Updated on January 5, 2014

A selection of experiences of low-income undergraduates:

Education: A right, not a privilege.
Education: A right, not a privilege.

Inherent Inequities

The progression of modern society has been a biased process, favoring those of greater socioeconomic standing while further impairing the disadvantaged. For the latter demographic, the premiere hope of upward social mobility lies with higher education (Carnevale & Strohl, 2011). Yet, colleges and universities have only proven to compound the social inequities suffered by the American populace. Whether by intention or pure happenstance, these academic institutions have constructed obstacles, including staggering financial burdens and increasingly complex admission processes, which discourage students of lower-socioeconomic standing from pursuing continuing education. Coupled with the overall lack of cultural capital and academic preparedness, as well as the absence of proper recruitment programs and guidance (Long & Riley, 2007), low-income students continue to struggle, not solely for success within the realm of higher education, but for the preeminent goal of social betterment.

Past Research on the Low-Income Student

Over past decades, the polarization on college campuses has evidenced no respite, although public funding through government provisions, such as the G.I. Bill, succeeded in facilitating enrollment among impoverished persons (Walpole, 2003). The steady rise in university admissions (Carnevale & Strohl, 2011), has nevertheless failed to extend to elite institutions, where those of the lowest income quartile comprise less than ten percent of the undergraduate demographic (Marx, 2011). Instead, access to higher education for the disadvantaged populace has been restricted to community colleges and less selective four-year universities, where a student’s income bracket commonly serves as a predictor for academic success (Astin & Oseguera, 2004).

The hierarchical constitution of a student’s college experience remains a dominant social force after graduation as well. Individuals of greater economic status, who are generally products of more exacting universities, enter into lucrative professional careers, whereas individuals of less selective institutions and two-year colleges hold mid-level or moderately skilled positions, respectively (Carnevale & Strohl, 2011). A student’s capacity at academic success is although not determined solely by the institutionalized opportunities of a certain economic class. Instead, individual agency, reflective of habitus, or the dispositions that consequently dictate a person’s practices and perceptions, can influence a student’s academic path as well (Walpole, 2003).

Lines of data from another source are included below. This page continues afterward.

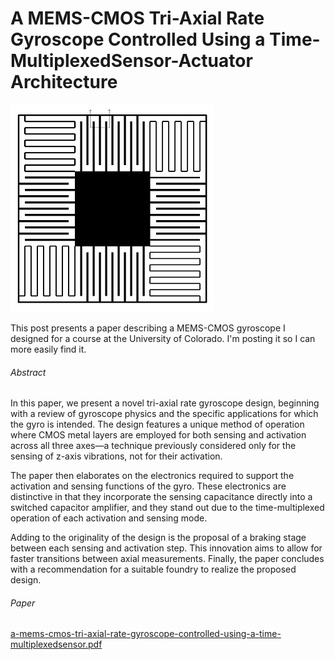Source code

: # A MEMS-CMOS Tri-Axial Rate Gyroscope Controlled Using a Time-MultiplexedSensor-Actuator Architecture

![microchip_graphic](microchip_graphic.png)

This post presents a paper describing a MEMS-CMOS gyroscope I designed for a course at the University of Colorado. I'm posting it so I can more easily find it.

###### Abstract

In this paper, we present a novel tri-axial rate gyroscope design, beginning with a review of gyroscope physics and the specific applications for which the gyro is intended. The design features a unique method of operation where CMOS metal layers are employed for both sensing and activation across all three axes—a technique previously considered only for the sensing of z-axis vibrations, not for their activation.

The paper then elaborates on the electronics required to support the activation and sensing functions of the gyro. These electronics are distinctive in that they incorporate the sensing capacitance directly into a switched capacitor amplifier, and they stand out due to the time-multiplexed operation of each activation and sensing mode.

Adding to the originality of the design is the proposal of a braking stage between each sensing and activation step. This innovation aims to allow for faster transitions between axial measurements. Finally, the paper concludes with a recommendation for a suitable foundry to realize the proposed design.

###### Paper

[a-mems-cmos-tri-axial-rate-gyroscope-controlled-using-a-time-multiplexedsensor.pdf](a-mems-cmos-tri-axial-rate-gyroscope-controlled-using-a-time-multiplexedsensor.pdf)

Affordable education is a right.
Affordable education is a right.

Habitus, Individual Agency, and the Cultural Capital Model

Formulated by sociologist Pierre Bourdieu, the concept of habitus explicates the correlation between disparity and academic success, while providing the rationale behind the cultural capital model. The latter framework posits that individuals accrue various forms of capital, be it cultural, social, economic, or academic, through multiple occurrences, subsequently converting said capital in order to facilitate social mobility (Kezar, 2011). A student’s academic efforts may thereby be impeded because of the dearth of cultural and social capital exhibited among the lower socio-economic demographic (Martinez et al., n.d.).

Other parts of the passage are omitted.